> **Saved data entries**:
>>

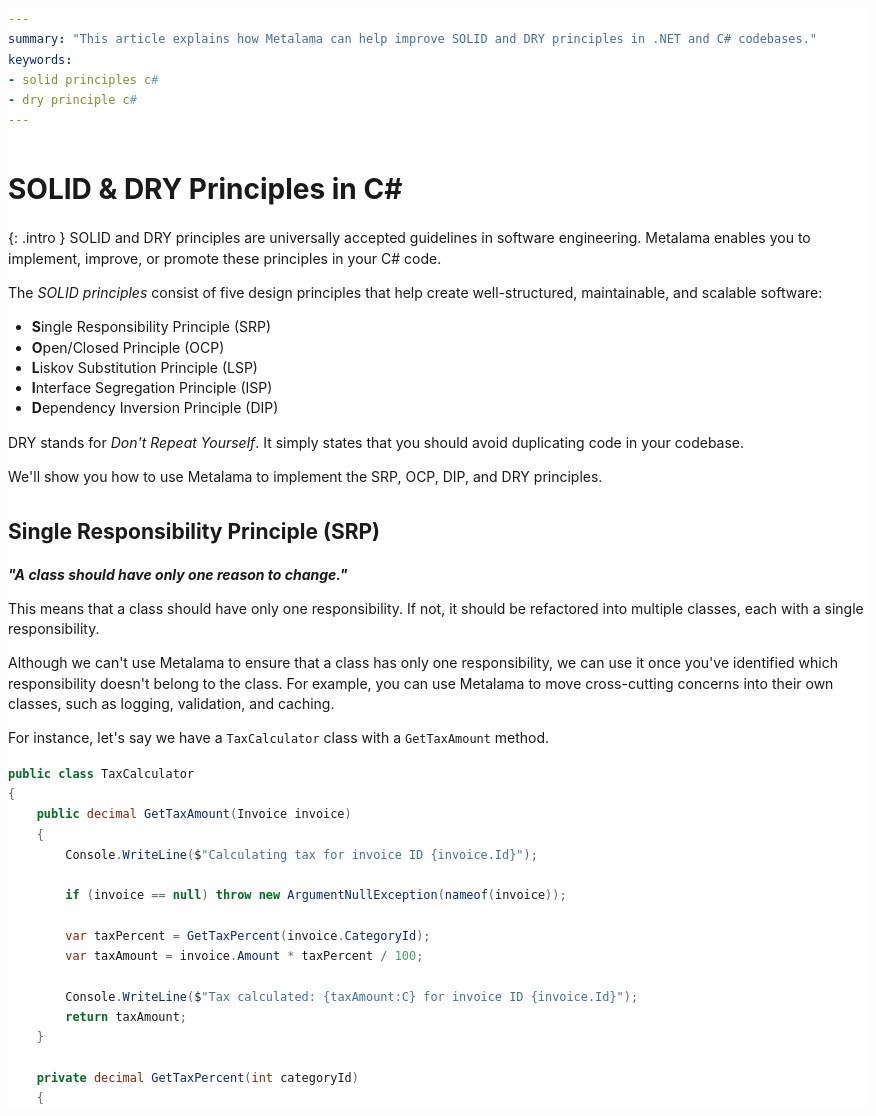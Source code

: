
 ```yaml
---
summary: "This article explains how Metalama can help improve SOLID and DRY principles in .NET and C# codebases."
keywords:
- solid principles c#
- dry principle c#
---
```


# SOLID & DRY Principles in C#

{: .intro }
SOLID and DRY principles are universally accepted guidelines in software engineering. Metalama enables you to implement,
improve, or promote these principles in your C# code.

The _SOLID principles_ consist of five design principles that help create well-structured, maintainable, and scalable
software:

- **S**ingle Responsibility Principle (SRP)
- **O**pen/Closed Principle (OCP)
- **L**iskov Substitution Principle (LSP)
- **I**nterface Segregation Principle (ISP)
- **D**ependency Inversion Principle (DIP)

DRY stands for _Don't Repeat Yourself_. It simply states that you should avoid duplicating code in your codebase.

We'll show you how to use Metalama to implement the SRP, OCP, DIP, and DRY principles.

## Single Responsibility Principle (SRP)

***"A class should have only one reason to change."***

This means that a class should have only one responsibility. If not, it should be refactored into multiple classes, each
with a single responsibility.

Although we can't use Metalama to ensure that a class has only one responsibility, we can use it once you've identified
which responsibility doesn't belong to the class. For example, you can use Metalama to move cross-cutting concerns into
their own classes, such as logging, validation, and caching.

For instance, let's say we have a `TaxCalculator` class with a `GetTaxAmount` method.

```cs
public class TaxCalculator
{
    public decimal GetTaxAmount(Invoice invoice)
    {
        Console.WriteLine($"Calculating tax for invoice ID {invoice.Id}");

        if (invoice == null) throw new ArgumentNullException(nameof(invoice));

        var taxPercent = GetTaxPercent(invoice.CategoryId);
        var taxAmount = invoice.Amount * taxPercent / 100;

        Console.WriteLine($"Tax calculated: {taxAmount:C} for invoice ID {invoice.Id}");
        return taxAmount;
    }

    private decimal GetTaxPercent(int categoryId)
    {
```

<<
>>

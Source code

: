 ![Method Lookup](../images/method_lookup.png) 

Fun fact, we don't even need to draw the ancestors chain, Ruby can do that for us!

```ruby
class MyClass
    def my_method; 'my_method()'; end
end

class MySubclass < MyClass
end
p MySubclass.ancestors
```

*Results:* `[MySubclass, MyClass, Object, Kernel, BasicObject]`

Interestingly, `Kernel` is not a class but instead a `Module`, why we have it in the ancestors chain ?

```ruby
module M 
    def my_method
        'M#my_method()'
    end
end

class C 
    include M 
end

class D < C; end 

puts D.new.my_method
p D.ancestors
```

<<
>>

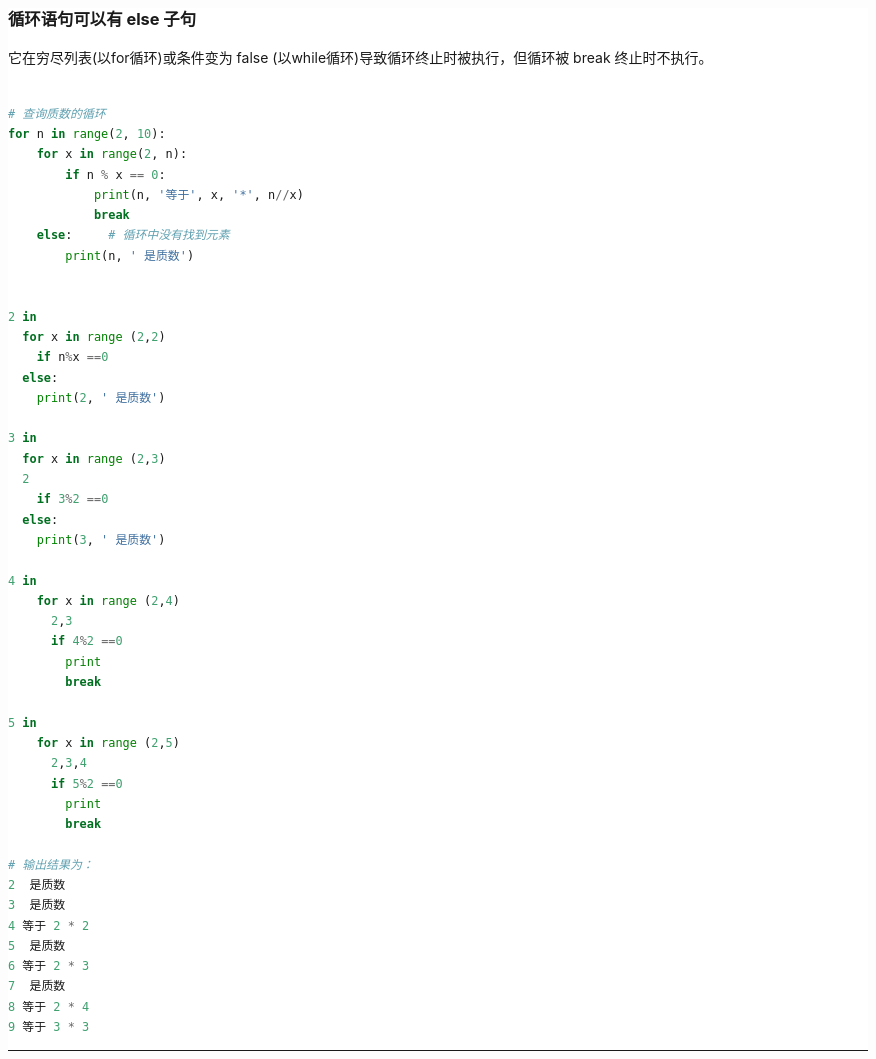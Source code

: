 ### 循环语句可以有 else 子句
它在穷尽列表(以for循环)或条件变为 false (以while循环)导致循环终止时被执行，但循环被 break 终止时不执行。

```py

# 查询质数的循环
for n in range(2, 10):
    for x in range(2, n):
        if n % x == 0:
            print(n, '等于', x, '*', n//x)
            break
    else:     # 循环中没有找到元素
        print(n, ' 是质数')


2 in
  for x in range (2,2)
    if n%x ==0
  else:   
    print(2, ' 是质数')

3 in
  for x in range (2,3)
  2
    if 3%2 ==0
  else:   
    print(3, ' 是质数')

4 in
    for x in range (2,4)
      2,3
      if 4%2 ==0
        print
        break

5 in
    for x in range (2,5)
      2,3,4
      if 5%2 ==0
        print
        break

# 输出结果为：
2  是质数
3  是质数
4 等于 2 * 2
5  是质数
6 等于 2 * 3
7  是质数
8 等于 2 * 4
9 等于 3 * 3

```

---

<<

> **Task item**:
Figure out how many lines above hold "else", then give that number alone.

> **The completed task**:
4